On a hot, windy day in 1991, a brush fire got started in the Oakland Hills. By nightfall, there were 2,100 fewer houses — most of them totally consumed. An engineer friend, Paul Mueller, bought a burned-over lot and built a modified version of a Frank Loyd Wright design. The plan is based on the hexagon so no two walls meet at a right angle; 60 and 120 degree angles predominate. Much of the furniture is built-in, but the dining table and chairs are not. I was a willing consultant in designing a table that was in harmony with the unrelenting geometry of the house.

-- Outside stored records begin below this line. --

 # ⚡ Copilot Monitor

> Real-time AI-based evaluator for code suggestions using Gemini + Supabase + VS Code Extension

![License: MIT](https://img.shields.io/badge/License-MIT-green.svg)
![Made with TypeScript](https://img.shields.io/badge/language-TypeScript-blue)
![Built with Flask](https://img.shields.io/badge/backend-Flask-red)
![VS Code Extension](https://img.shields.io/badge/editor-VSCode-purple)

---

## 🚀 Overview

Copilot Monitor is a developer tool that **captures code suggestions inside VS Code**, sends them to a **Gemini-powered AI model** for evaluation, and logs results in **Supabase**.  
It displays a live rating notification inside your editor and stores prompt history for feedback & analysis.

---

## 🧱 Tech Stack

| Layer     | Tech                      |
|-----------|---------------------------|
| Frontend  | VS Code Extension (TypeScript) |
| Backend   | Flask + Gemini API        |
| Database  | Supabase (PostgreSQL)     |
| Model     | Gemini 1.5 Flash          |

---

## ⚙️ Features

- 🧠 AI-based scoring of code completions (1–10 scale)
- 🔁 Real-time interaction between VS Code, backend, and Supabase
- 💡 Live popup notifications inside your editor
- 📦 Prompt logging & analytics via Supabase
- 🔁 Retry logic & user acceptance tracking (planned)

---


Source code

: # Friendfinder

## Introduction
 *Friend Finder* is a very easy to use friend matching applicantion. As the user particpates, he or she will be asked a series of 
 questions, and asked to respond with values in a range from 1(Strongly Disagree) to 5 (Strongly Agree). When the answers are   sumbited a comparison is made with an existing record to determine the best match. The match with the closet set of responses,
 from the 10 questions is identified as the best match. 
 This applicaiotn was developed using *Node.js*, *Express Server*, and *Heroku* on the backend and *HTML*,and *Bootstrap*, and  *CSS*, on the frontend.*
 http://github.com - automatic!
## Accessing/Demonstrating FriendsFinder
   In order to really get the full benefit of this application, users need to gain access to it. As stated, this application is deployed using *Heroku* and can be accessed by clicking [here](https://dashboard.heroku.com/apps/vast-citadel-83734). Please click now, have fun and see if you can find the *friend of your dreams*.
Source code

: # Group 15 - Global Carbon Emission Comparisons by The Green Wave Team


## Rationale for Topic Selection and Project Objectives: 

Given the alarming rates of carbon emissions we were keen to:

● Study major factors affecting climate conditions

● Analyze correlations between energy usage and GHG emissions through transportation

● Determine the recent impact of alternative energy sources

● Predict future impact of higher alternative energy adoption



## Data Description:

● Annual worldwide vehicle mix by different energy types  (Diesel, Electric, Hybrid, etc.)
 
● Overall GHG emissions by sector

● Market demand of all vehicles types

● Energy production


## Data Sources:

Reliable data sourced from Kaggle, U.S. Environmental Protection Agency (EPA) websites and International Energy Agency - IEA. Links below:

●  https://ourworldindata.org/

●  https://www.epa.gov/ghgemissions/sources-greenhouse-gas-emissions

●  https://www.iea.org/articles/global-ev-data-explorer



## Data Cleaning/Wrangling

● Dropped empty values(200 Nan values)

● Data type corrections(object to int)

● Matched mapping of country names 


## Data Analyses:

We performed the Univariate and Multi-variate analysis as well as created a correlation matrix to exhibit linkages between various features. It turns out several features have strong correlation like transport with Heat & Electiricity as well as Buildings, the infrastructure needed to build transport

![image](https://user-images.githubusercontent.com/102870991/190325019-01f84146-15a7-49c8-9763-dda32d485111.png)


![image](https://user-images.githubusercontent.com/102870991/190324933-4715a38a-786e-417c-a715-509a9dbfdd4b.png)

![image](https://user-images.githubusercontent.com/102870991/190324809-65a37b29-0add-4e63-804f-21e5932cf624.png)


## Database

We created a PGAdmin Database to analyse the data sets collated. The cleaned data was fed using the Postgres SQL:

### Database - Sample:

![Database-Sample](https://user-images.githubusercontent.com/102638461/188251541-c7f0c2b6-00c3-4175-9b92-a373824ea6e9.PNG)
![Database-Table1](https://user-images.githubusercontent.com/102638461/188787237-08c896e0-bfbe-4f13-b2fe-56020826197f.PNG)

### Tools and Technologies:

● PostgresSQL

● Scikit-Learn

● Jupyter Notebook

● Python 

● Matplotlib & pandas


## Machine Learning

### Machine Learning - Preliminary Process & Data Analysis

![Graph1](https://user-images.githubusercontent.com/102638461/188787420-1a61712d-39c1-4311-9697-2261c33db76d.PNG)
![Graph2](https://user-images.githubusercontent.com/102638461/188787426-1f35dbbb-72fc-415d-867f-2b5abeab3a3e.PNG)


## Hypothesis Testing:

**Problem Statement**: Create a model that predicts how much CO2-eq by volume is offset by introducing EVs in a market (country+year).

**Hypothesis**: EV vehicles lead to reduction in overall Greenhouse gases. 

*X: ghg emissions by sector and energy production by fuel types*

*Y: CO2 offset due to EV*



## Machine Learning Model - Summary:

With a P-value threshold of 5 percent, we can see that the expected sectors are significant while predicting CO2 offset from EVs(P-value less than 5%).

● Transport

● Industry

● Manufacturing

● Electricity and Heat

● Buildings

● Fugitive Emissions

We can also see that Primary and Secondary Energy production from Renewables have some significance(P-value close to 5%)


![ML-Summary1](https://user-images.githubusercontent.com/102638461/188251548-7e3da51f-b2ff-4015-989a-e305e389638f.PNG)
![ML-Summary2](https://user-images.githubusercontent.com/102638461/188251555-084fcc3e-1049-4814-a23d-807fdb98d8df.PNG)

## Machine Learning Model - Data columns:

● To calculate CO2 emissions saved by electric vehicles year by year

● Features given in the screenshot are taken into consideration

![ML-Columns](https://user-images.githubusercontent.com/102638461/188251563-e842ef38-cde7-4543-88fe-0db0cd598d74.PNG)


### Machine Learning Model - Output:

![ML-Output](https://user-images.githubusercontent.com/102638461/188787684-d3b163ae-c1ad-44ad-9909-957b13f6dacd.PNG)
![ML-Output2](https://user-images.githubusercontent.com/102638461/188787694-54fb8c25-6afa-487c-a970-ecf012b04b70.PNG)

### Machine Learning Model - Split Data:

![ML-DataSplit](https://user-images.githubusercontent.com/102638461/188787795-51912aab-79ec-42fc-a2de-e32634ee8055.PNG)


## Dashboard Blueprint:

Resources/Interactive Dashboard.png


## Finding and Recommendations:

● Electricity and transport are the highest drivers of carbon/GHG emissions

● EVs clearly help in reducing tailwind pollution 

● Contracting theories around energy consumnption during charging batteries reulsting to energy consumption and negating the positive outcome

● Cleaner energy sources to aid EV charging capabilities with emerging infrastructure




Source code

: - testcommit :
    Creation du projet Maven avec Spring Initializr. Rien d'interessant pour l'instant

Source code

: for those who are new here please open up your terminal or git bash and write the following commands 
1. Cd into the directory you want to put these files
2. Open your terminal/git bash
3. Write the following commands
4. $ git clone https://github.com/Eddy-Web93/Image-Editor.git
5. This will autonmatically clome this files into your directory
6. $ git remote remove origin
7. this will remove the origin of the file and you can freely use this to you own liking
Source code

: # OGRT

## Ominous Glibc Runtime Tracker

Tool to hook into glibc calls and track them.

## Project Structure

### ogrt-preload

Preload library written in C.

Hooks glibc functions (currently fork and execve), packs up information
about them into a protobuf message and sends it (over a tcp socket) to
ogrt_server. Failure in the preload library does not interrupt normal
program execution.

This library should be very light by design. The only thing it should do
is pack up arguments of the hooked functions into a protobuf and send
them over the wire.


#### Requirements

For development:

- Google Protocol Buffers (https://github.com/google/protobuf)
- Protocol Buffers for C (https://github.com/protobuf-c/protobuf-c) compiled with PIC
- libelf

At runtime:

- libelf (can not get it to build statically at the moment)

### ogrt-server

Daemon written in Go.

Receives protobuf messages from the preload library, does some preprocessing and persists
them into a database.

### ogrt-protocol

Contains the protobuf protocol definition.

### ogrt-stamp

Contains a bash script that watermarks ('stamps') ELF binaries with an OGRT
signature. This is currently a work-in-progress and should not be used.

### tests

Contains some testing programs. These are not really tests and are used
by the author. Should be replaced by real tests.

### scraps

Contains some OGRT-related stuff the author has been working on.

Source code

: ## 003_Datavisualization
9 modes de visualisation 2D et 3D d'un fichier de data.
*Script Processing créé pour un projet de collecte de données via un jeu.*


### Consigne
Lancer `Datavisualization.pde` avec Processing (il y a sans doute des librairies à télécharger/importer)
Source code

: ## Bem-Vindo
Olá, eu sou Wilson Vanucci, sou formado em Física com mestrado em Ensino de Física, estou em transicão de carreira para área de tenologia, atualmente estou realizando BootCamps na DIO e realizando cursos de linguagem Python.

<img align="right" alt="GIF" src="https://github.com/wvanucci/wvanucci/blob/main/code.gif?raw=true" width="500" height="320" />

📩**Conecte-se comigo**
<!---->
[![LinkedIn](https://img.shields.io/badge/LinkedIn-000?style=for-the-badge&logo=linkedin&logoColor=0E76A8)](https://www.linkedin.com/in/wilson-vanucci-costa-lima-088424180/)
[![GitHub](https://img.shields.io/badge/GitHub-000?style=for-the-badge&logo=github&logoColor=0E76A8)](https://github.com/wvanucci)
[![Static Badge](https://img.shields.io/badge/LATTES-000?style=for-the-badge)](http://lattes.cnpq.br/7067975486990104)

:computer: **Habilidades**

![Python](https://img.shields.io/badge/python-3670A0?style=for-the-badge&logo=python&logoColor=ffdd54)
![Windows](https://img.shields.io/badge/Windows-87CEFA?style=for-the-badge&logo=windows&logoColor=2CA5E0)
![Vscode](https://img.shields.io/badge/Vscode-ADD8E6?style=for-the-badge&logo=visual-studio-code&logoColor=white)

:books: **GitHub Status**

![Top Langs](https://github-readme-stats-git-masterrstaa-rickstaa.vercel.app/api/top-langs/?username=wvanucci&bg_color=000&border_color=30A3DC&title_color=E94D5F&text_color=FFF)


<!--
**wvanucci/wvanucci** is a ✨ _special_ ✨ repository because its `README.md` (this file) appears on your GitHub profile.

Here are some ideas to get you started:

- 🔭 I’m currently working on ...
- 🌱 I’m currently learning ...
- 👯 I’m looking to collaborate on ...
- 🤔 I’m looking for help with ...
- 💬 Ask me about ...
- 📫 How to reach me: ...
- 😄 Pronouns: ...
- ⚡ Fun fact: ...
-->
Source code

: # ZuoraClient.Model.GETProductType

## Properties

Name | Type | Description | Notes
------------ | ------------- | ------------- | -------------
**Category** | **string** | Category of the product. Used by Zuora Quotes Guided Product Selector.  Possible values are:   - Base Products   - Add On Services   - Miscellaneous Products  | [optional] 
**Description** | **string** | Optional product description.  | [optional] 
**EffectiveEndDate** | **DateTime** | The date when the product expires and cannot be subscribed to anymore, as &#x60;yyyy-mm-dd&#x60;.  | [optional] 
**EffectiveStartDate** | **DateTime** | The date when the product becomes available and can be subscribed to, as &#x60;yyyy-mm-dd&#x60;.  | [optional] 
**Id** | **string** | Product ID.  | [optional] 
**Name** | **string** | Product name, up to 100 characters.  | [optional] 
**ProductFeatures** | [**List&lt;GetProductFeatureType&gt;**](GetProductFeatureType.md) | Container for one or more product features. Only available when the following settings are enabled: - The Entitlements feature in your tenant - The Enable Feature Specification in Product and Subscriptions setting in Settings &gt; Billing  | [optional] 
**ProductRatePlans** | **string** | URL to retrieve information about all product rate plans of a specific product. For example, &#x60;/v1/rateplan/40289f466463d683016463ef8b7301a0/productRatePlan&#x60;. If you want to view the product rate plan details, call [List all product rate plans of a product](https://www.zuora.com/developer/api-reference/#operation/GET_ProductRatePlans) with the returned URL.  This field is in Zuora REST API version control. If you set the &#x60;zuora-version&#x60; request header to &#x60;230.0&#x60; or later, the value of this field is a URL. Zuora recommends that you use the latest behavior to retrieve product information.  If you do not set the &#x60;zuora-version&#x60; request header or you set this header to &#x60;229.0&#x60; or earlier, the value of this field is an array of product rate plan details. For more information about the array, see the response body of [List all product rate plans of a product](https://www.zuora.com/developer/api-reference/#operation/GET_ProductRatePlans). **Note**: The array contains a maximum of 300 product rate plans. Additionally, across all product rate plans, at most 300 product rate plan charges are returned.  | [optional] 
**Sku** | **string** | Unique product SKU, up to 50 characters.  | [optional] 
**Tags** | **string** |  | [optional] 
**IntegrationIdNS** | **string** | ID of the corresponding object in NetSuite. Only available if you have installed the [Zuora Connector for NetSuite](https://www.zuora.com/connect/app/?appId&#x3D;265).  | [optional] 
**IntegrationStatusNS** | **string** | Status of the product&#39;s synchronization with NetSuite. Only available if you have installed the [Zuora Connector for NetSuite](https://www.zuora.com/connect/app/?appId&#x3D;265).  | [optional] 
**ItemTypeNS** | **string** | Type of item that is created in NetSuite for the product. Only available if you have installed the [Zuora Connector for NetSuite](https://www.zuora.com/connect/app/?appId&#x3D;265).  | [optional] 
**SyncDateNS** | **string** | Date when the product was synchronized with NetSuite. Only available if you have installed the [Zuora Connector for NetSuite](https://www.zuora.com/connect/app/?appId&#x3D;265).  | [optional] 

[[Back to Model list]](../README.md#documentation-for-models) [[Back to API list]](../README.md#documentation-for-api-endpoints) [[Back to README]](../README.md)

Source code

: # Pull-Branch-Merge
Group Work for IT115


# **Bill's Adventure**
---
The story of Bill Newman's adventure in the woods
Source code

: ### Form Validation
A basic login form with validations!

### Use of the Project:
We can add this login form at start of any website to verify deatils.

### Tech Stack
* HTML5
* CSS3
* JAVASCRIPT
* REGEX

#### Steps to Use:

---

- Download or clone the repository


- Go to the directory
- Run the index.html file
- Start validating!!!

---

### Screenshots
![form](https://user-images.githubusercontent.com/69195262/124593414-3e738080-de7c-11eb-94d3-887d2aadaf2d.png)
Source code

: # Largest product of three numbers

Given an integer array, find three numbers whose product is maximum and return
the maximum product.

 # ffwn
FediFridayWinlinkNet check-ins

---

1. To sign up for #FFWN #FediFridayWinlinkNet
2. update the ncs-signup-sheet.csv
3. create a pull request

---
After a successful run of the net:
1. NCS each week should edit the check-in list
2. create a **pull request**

We made things more difficult for ourselves because, before tackling the dining table, we built four Charles Rennie Mackintosh chairs. Now we had two formidable architects to deal with instead of one. Paul works at a convention center so was able to obtain a quantity of used 1/4-inch thick foam core. We laid this on the existing table and began cutting out various shapes. It was soon obvious that circles, triangles, squares, rectangles and free forms did not work in that architectural space. So we made hexagons of different proportions, cutting a strip off here and adding one there, until we had a shape that both looked right and worked as a dining table.
After a few days, we still liked the look of the top so went on to tackle the base. We again used a full-size mock-up so could study how chairs and table worked in the room. We ended up with a tapering base, combining two V-shaped sections connected by short stretchers. Square cut-outs in the base echo the Mackintosh chairs, and a molding around the edges better defines the shape of the top.
Anyone faced with a difficult design problem should consider first making a full-scale model. This approach not only averts costly mistakes, but provides a set of templates from which to construct the actual piece.